Batata pouca, meu pirão primeiro

Para muitos, sobretudo os social-democratas, as eleições para o Parlamento Europeu foram uma surpresa. Eles esperavam um crescimento de sua representação entre as 736 cadeiras do Parlamento, que se reúne umas doze vezes por ano, em Estrasburgo, na França. Não aconteceu. Pelo contrário, saíram na frente os partidos conservadores (aqui descritos, na maior parte da imprensa, como de centro-direita, enquanto os social-democratas ou socialistas são ditos de centro-esquerda).

Os parlamentares nessa Assembléia Supra-Nacional, que potencialmente representa um colégio de 375 milhões de eleitores de 27 países da Europa, se dividem em grandes blocos: o maior ficou sendo o Partido do Povo Europeu (Democratas Europeus), com 263 cadeiras. Em segundo ficou, apesar do recuo, o Partido dos Socialistas Europeus (onde estão o Labour britânico, o Partido Socialista Francês e o SPD alemão), com 161 cadeiras. O Partido Verde Europeu, que congrega os partidos nacionais do mesmo nome, cujo líder é o veterano de 68, Daniel Cohn-Bendit, que hoje representa o partido alemão, ficou com 52 cadeiras, e desponta como a maior força alternativa à esquerda.

Existem outros blocos ou representações políticas de significação política mais confusa, ou obtusa, como os Liberais-Democratas (ora apontados como de centro, ora como potenciais formadores de uma aliança com os Verdes), com 80 cadeiras, a União para uma Europa das Nações, 35 cadeiras, o grupo Independência-Democracia (também chamados de Eurocéticos, já que se opòem à União Européia, pelo menos no conceito atual), com 19 cadeiras. Na Suécia se elegeu pela primeira vez um representante do Partido Pirata, que prega a liberdade completa de apropriação e uso dos conteúdos na internete.
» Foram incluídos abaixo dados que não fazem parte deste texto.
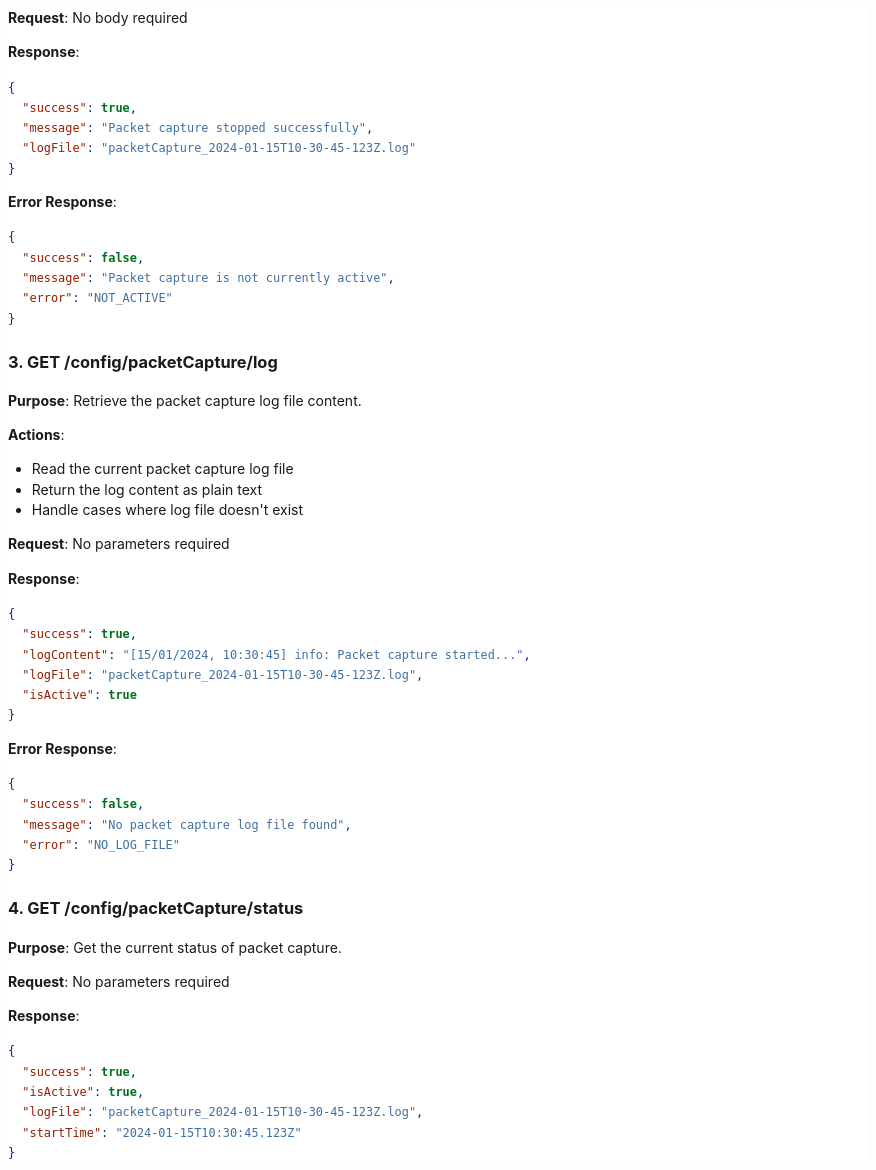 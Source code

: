 **Request**: No body required

**Response**:
```json
{
  "success": true,
  "message": "Packet capture stopped successfully",
  "logFile": "packetCapture_2024-01-15T10-30-45-123Z.log"
}
```

**Error Response**:
```json
{
  "success": false,
  "message": "Packet capture is not currently active",
  "error": "NOT_ACTIVE"
}
```

### 3. GET /config/packetCapture/log

**Purpose**: Retrieve the packet capture log file content.

**Actions**:
- Read the current packet capture log file
- Return the log content as plain text
- Handle cases where log file doesn't exist

**Request**: No parameters required

**Response**:
```json
{
  "success": true,
  "logContent": "[15/01/2024, 10:30:45] info: Packet capture started...",
  "logFile": "packetCapture_2024-01-15T10-30-45-123Z.log",
  "isActive": true
}
```

**Error Response**:
```json
{
  "success": false,
  "message": "No packet capture log file found",
  "error": "NO_LOG_FILE"
}
```

### 4. GET /config/packetCapture/status

**Purpose**: Get the current status of packet capture.

**Request**: No parameters required

**Response**:
```json
{
  "success": true,
  "isActive": true,
  "logFile": "packetCapture_2024-01-15T10-30-45-123Z.log",
  "startTime": "2024-01-15T10:30:45.123Z"
}
```
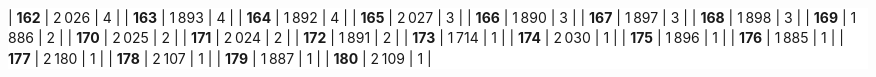 | **162** | 2 026                | 4                    |
| **163** | 1 893                | 4                    |
| **164** | 1 892                | 4                    |
| **165** | 2 027                | 3                    |
| **166** | 1 890                | 3                    |
| **167** | 1 897                | 3                    |
| **168** | 1 898                | 3                    |
| **169** | 1 886                | 2                    |
| **170** | 2 025                | 2                    |
| **171** | 2 024                | 2                    |
| **172** | 1 891                | 2                    |
| **173** | 1 714                | 1                    |
| **174** | 2 030                | 1                    |
| **175** | 1 896                | 1                    |
| **176** | 1 885                | 1                    |
| **177** | 2 180                | 1                    |
| **178** | 2 107                | 1                    |
| **179** | 1 887                | 1                    |
| **180** | 2 109                | 1                    |

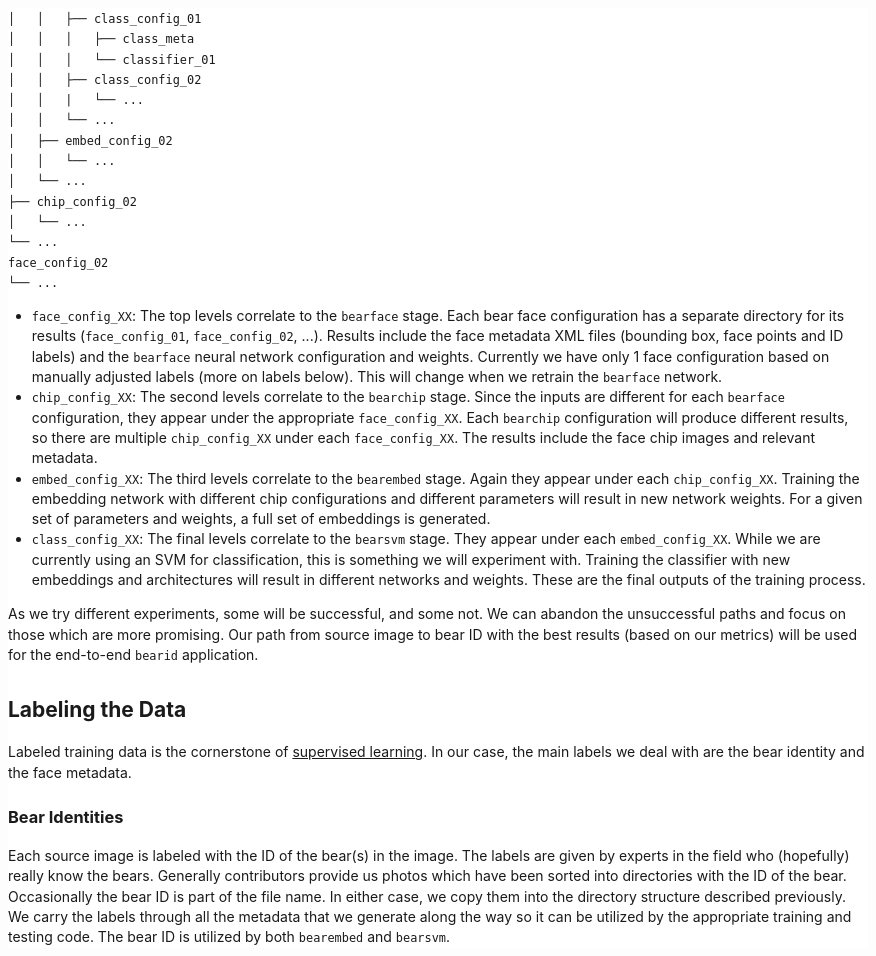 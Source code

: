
 ```
│   │   ├── class_config_01
│   │   │   ├── class_meta
│   │   │   └── classifier_01
│   │   ├── class_config_02
│   │   |   └── ...
│   │   └── ...
│   ├── embed_config_02
│   │   └── ...
│   └── ...
├── chip_config_02
│   └── ...
└── ...
face_config_02
└── ...
```

* `face_config_XX`: The top levels correlate to the `bearface` stage. Each bear face configuration has a separate directory for its results (`face_config_01`, `face_config_02`, ...). Results include the face metadata XML files (bounding box, face points and ID labels) and the `bearface` neural network configuration and weights. Currently we have only 1 face configuration based on manually adjusted labels (more on labels below). This will change when we retrain the `bearface` network.
* `chip_config_XX`: The second levels correlate to the `bearchip` stage. Since the inputs are different for each `bearface` configuration, they appear under the appropriate `face_config_XX`. Each `bearchip` configuration will produce different results, so there are multiple `chip_config_XX` under each `face_config_XX`. The results include the face chip images and relevant metadata.
* `embed_config_XX`: The third levels correlate to the `bearembed` stage. Again they appear under each `chip_config_XX`. Training the embedding network with different chip configurations and different parameters will result in new network weights. For a given set of parameters and weights, a full set of embeddings is generated.
* `class_config_XX`: The final levels correlate to the `bearsvm` stage. They appear under each `embed_config_XX`. While we are currently using an SVM for classification, this is something we will experiment with. Training the classifier with new embeddings and architectures will result in different networks and weights. These are the final outputs of the training process.

As we try different experiments, some will be successful, and some not. We can abandon the unsuccessful paths and focus on those which are more promising. Our path from source image to bear ID with the best results (based on our metrics) will be used for the end-to-end `bearid` application.

## Labeling the Data

Labeled training data is the cornerstone of [supervised learning](https://en.wikipedia.org/wiki/Supervised_learning). In our case, the main labels we deal with are the bear identity and the face metadata.

### Bear Identities

Each source image is labeled with the ID of the bear(s) in the image. The labels are given by experts in the field who (hopefully) really know the bears. Generally contributors provide us photos which have been sorted into directories with the ID of the bear. Occasionally the bear ID is part of the file name. In either case, we copy them into the directory structure described previously. We carry the labels through all the metadata that we generate along the way so it can be utilized by the appropriate training and testing code. The bear ID is utilized by both `bearembed` and `bearsvm`.
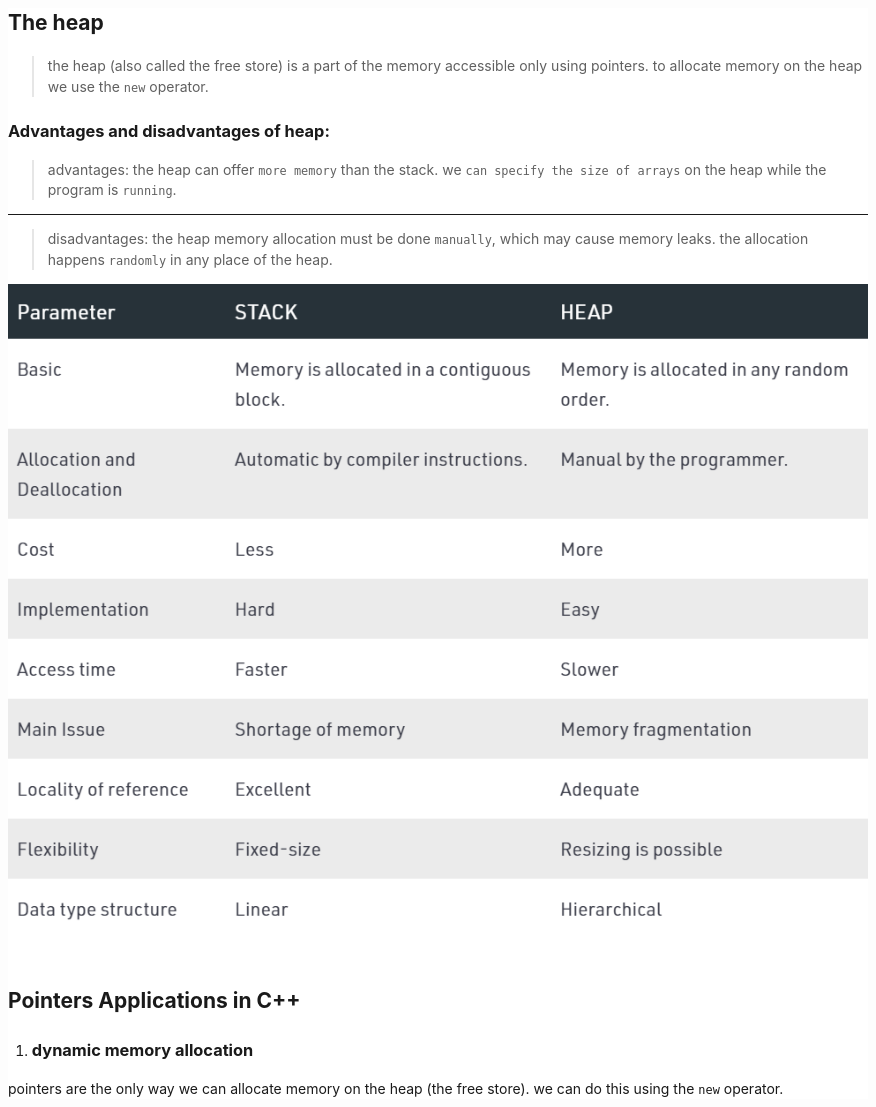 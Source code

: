 ## The heap
> the heap (also called the free store) is a part of the memory accessible only using pointers. to allocate memory on the heap we use the `new` operator. 
### Advantages and disadvantages of heap:
>advantages: the heap can offer `more memory` than the stack. we `can specify the size of arrays` on the heap while the program is `running`.
---
>disadvantages: the heap memory allocation must be done `manually`, which may cause memory leaks. the allocation happens `randomly` in any place of the heap.

![alt text](HvS.png "Heap vs stack")

## Pointers Applications in C++ <a name="pointers-applications"></a>
1. ### dynamic memory allocation
pointers are the only way we can allocate memory on the heap (the free store). we can do this using the `new` operator.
Os partidos mais à esquerda, como o PC francês, ou a Linke alemã, se agrupam na Esquerda Unificada Européia – Liga Nórdica Verde de Esquerda, que ficou com 33 cadeiras. Dentro da maré conservadora na votação, em que os partidos de Berlusconi e Sarkozy obtiveram significativas vitórias em seus países, alguns pontos de esquerda emergiram à superfície, o que pode tanto significar a ponta de um iceberg quanto apenas um bote ou até um colete salva-vidas. A social-democracia obteve vitórias na Suécia, na Dinamarca e na Grécia (e só). Em compensação, Zapatero (Espanha), Gordon Brown (Grã-Bretanha) e José Sócrates (Portugal) amargaram derrotas para os conservadores em seus países. Na Alemanha, em Berlim o Partido Verde foi o vencedor, e em Brandemburgo, região ao redor de Berlim e tradicionalmente um lugar de referência para os movimentos neo-nazistas, a Linke foi o partido vencedor, com 30% dos votos.

Do total de eleitores, 43% (aprox. 161.250.000) compareceram às urnas. Em muitos países, como a Alemanha, o voto é facultativo. Em outros, como a Grécia, é obrigatório. O Parlamento é mais uma instância de referência para tendências e debates, já que a instância decisiva mesmo da União é o Conselho Europeu, com representantes dos governos nacionais, que se reúne em Bruxelas. Entre as tendências que despontam, as mais preocupantes ficaram por conta de sucessos eleitorais da extrema-direita, sempre xenófoba e anti-imigrantes, na Holanda, na Áustria e na Hungria.

Na Holanda a bandeira da extrema-direita, que teve a segunda votação no país, foi a de que a Turquia não pode entrar na União Européia porque é um país muçulmano, e existe uma incompatibilidade entre “europeu” e “muçulmano”. Na Áustria a extrema-direita vem capitalizando o voto da juventude, desde que o país baixou a idade de votação para 16 anos. Na Hungria, país duramente varrido pela recente crise financeira, a extrema-direita é uma séria concorrente ao governo nas próximas eleições.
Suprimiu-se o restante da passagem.